ENTRIES SUPPLIED —
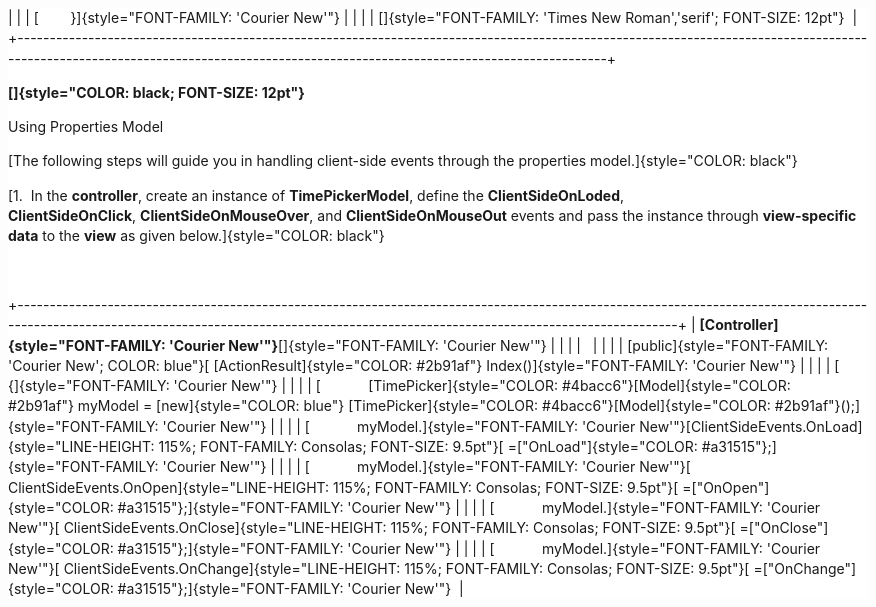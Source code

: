 |                                                                                                                                                                                                                                 |
| [        }]{style="FONT-FAMILY: 'Courier New'"}                                                                                                                                                                                 |
|                                                                                                                                                                                                                                 |
| []{style="FONT-FAMILY: 'Times New Roman','serif'; FONT-SIZE: 12pt"}                                                                                                                                                             |
+---------------------------------------------------------------------------------------------------------------------------------------------------------------------------------------------------------------------------------+

**[]{style="COLOR: black; FONT-SIZE: 12pt"}** 

Using Properties Model       

[The following steps will guide you in handling client-side events through the properties model.]{style="COLOR: black"}

[1.  In the **controller**, create an instance of **TimePickerModel**, define the **ClientSideOnLoded**, **ClientSideOnClick**, **ClientSideOnMouseOver**, and **ClientSideOnMouseOut** events and pass the instance through **view-specific data** to the **view** as given below.]{style="COLOR: black"}

 

+--------------------------------------------------------------------------------------------------------------------------------------------------------------------------------------------------------------------------------------------+
| **[Controller]{style="FONT-FAMILY: 'Courier New'"}**[]{style="FONT-FAMILY: 'Courier New'"}                                                                                                                                                 |
|                                                                                                                                                                                                                                            |
|                                                                                                                                                                                                                                            |
|                                                                                                                                                                                                                                            |
| [public]{style="FONT-FAMILY: 'Courier New'; COLOR: blue"}[ [ActionResult]{style="COLOR: #2b91af"} Index()]{style="FONT-FAMILY: 'Courier New'"}                                                                                             |
|                                                                                                                                                                                                                                            |
| [        {]{style="FONT-FAMILY: 'Courier New'"}                                                                                                                                                                                            |
|                                                                                                                                                                                                                                            |
| [            [TimePicker]{style="COLOR: #4bacc6"}[Model]{style="COLOR: #2b91af"} myModel = [new]{style="COLOR: blue"} [TimePicker]{style="COLOR: #4bacc6"}[Model]{style="COLOR: #2b91af"}();]{style="FONT-FAMILY: 'Courier New'"}          |
|                                                                                                                                                                                                                                            |
| [            myModel.]{style="FONT-FAMILY: 'Courier New'"}[ClientSideEvents.OnLoad]{style="LINE-HEIGHT: 115%; FONT-FAMILY: Consolas; FONT-SIZE: 9.5pt"}[ =[\"OnLoad\"]{style="COLOR: #a31515"};]{style="FONT-FAMILY: 'Courier New'"}       |
|                                                                                                                                                                                                                                            |
| [            myModel.]{style="FONT-FAMILY: 'Courier New'"}[ ClientSideEvents.OnOpen]{style="LINE-HEIGHT: 115%; FONT-FAMILY: Consolas; FONT-SIZE: 9.5pt"}[ =[\"OnOpen\"]{style="COLOR: #a31515"};]{style="FONT-FAMILY: 'Courier New'"}      |
|                                                                                                                                                                                                                                            |
| [            myModel.]{style="FONT-FAMILY: 'Courier New'"}[ ClientSideEvents.OnClose]{style="LINE-HEIGHT: 115%; FONT-FAMILY: Consolas; FONT-SIZE: 9.5pt"}[ =[\"OnClose\"]{style="COLOR: #a31515"};]{style="FONT-FAMILY: 'Courier New'"}    |
|                                                                                                                                                                                                                                            |
| [            myModel.]{style="FONT-FAMILY: 'Courier New'"}[ ClientSideEvents.OnChange]{style="LINE-HEIGHT: 115%; FONT-FAMILY: Consolas; FONT-SIZE: 9.5pt"}[ =[\"OnChange\"]{style="COLOR: #a31515"};]{style="FONT-FAMILY: 'Courier New'"}  |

EXERCISE — In the entries above, identify each line that includes the string "blue", then copy it.

ANSWER SECTION —
| [public]{style="FONT-FAMILY: 'Courier New'; COLOR: blue"}[ [ActionResult]{style="COLOR: #2b91af"} Index()]{style="FONT-FAMILY: 'Courier New'"}                                                                                             |
| [            [TimePicker]{style="COLOR: #4bacc6"}[Model]{style="COLOR: #2b91af"} myModel = [new]{style="COLOR: blue"} [TimePicker]{style="COLOR: #4bacc6"}[Model]{style="COLOR: #2b91af"}();]{style="FONT-FAMILY: 'Courier New'"}          |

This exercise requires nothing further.